§ TASK GOAL:
Among the entries that follow, find every line with the word "phase" and list it.

§ DATA IN THIS EXERCISE:
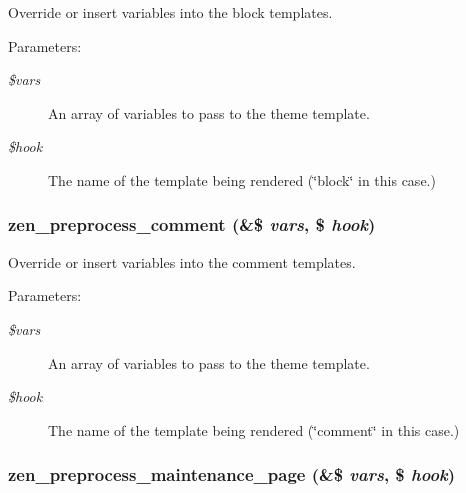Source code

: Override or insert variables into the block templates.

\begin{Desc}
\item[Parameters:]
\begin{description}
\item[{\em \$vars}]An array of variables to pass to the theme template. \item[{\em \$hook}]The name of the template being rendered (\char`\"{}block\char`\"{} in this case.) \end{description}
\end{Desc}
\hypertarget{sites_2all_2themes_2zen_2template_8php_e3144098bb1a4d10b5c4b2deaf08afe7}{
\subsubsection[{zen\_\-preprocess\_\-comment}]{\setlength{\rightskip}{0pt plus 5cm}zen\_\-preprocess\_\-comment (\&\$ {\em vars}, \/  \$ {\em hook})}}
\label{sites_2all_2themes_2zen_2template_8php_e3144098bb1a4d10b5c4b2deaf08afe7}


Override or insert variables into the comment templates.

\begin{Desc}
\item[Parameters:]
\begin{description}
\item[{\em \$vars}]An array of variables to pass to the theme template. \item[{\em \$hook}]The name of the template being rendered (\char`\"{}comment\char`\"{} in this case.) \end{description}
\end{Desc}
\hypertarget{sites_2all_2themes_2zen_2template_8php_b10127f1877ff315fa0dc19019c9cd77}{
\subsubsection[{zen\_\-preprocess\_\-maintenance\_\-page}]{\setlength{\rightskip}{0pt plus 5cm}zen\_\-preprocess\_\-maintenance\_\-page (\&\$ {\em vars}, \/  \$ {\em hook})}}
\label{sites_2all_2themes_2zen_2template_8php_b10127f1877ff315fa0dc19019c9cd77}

* * *

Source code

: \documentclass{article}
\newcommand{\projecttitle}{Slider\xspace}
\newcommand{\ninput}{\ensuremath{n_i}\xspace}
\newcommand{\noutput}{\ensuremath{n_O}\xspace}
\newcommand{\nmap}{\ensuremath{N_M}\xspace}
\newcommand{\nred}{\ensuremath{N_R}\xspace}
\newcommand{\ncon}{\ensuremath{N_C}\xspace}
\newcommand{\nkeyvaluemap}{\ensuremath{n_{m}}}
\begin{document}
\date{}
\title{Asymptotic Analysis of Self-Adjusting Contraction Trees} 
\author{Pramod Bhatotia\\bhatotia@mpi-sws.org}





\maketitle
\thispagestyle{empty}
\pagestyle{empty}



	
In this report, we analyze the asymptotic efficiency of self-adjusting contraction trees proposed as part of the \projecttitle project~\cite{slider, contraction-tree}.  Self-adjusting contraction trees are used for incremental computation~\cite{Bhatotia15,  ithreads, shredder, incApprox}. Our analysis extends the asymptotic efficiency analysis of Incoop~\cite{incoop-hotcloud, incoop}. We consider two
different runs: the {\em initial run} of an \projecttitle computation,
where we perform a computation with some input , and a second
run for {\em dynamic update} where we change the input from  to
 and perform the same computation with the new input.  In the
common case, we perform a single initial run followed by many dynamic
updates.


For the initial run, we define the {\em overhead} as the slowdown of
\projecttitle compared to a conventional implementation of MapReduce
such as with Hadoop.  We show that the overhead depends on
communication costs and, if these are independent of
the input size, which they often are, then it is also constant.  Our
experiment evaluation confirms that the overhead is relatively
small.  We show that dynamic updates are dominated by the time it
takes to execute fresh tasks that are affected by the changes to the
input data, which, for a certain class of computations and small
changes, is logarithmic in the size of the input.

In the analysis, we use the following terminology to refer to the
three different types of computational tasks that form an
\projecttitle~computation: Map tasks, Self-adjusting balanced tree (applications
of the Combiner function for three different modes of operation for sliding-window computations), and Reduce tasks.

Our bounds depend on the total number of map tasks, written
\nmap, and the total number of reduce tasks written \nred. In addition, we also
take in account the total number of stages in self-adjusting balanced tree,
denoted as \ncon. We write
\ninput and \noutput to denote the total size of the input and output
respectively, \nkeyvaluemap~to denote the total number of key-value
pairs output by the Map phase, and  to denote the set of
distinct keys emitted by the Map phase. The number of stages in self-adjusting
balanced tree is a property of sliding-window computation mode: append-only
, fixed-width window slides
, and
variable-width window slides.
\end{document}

§ ANSWER SPACE:
pairs output by the Map phase, and  to denote the set of
distinct keys emitted by the Map phase. The number of stages in self-adjusting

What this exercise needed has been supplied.